- [Exercise data]:
'''

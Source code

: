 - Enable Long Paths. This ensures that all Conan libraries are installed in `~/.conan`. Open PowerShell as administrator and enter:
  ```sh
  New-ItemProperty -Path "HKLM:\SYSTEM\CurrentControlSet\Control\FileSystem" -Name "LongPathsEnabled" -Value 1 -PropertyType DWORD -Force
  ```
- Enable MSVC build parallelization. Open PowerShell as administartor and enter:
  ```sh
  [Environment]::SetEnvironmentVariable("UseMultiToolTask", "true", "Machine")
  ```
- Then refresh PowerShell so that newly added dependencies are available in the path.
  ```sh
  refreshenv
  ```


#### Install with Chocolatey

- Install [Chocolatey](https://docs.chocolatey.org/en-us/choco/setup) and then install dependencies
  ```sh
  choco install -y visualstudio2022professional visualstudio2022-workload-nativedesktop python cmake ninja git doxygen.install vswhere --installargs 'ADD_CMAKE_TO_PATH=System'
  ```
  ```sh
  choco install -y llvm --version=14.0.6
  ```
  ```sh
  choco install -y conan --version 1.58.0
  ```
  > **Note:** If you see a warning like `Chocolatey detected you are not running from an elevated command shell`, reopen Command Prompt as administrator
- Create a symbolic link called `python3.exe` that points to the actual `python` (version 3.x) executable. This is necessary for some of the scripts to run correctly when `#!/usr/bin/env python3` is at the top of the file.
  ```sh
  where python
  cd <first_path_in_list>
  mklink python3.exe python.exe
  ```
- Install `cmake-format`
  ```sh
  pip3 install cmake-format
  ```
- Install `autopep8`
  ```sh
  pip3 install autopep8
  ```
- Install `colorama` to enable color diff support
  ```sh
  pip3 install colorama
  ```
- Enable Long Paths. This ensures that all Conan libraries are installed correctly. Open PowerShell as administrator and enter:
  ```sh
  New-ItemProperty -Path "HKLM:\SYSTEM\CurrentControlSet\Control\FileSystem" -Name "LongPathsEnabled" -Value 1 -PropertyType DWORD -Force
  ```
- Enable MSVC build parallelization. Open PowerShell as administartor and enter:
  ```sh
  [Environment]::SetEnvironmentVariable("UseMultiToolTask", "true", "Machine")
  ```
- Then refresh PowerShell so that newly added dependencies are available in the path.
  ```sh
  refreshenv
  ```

'''

- [Task to carry out]: The answer is the line with "then install dependencies" plus every line after it, printed exactly as they appear above.

- [Task result]:
- Install [Chocolatey](https://docs.chocolatey.org/en-us/choco/setup) and then install dependencies
  ```sh
  choco install -y visualstudio2022professional visualstudio2022-workload-nativedesktop python cmake ninja git doxygen.install vswhere --installargs 'ADD_CMAKE_TO_PATH=System'
  ```
  ```sh
  choco install -y llvm --version=14.0.6
  ```
  ```sh
  choco install -y conan --version 1.58.0
  ```
  > **Note:** If you see a warning like `Chocolatey detected you are not running from an elevated command shell`, reopen Command Prompt as administrator
- Create a symbolic link called `python3.exe` that points to the actual `python` (version 3.x) executable. This is necessary for some of the scripts to run correctly when `#!/usr/bin/env python3` is at the top of the file.
  ```sh
  where python
  cd <first_path_in_list>
  mklink python3.exe python.exe
  ```
- Install `cmake-format`
  ```sh
  pip3 install cmake-format
  ```
- Install `autopep8`
  ```sh
  pip3 install autopep8
  ```
- Install `colorama` to enable color diff support
  ```sh
  pip3 install colorama
  ```
- Enable Long Paths. This ensures that all Conan libraries are installed correctly. Open PowerShell as administrator and enter:
  ```sh
  New-ItemProperty -Path "HKLM:\SYSTEM\CurrentControlSet\Control\FileSystem" -Name "LongPathsEnabled" -Value 1 -PropertyType DWORD -Force
  ```
- Enable MSVC build parallelization. Open PowerShell as administartor and enter:
  ```sh
  [Environment]::SetEnvironmentVariable("UseMultiToolTask", "true", "Machine")
  ```
- Then refresh PowerShell so that newly added dependencies are available in the path.
  ```sh
  refreshenv
  ```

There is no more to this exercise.